Cada vez que las pronuncias, María revive esa intensa conmoción que la turbó de emoción y casi de “vértigo”, vértigo que luego sería acrecentado al oír la entera propuesta del Creador.
Alégrate María… porque el Señor está contigo, porque el mundo vuelve a ser un lugar de su Presencia, porque ya ha finalizado el tiempo del castigo y se abren nuevamente las puertas del Corazón de Dios.
Porque Cristo es y será de ahora en más la verdadera, la perfecta alegría de los hombres. Y por eso también, en el corazón y centro del Ave María, se ubica esa dulce palabra, está el “nombre sobre todo nombre”, aquel solo en el cual hay salvación: el nombre de Jesús.
Pero la oración que repetirás tantas veces durante el Santo Rosario, luego de evocar las pronunciadas por Isabel el día de su Visitación, ponen ante tus ojos una tan importante como dramática realidad: “ruega por nosotros, pecadores… ahora y en la hora de nuestra muerte”
Esa alegría que Dios quiere conceder a sus hijos se ve amenazada por la existencia del mal en el mundo y en los corazones.
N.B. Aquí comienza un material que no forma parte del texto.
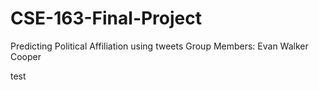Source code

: # CSE-163-Final-Project
Predicting Political Affiliation using tweets
Group Members:
Evan
Walker
Cooper

test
El amor de Dios, tan grande, puede ser rechazado, y de hecho lo es, tantas veces.
El pecado ha traído como consecuencia la muerte corporal, ese momento doloroso pero inevitable en el cual se desgarrará nuestro ser corpóreo-espiritual. Y el pecado tiene una consecuencia aún más terrible: la muerte eterna, la condenación, la separación de Dios en el Infierno.
Por eso la Iglesia, recordando la advertencia del Salvador “¿de qué le vale al hombre ganar el mundo, si pierde su alma?”, nos hace pedir, incesantemente, a aquella que nos quiere como hijos: “ruega por nosotros… en la hora de nuestra muerte… que ese día supremo, en el que se decida nuestra eternidad, no nos encuentre separados de Jesús, separados de Dios… que en ese trance, Madre querida, nuestra alma se encuentre limpia, preparada para cruzar a la otra orilla, arrepentida y absuelta de sus pecados, alimentada con el viático a la Eternidad… Madre, querida, que nuestros ojos se cierren aquí mirando el Crucifijo o una imagen tuya, y se abran en el Paraíso para verte por siempre…”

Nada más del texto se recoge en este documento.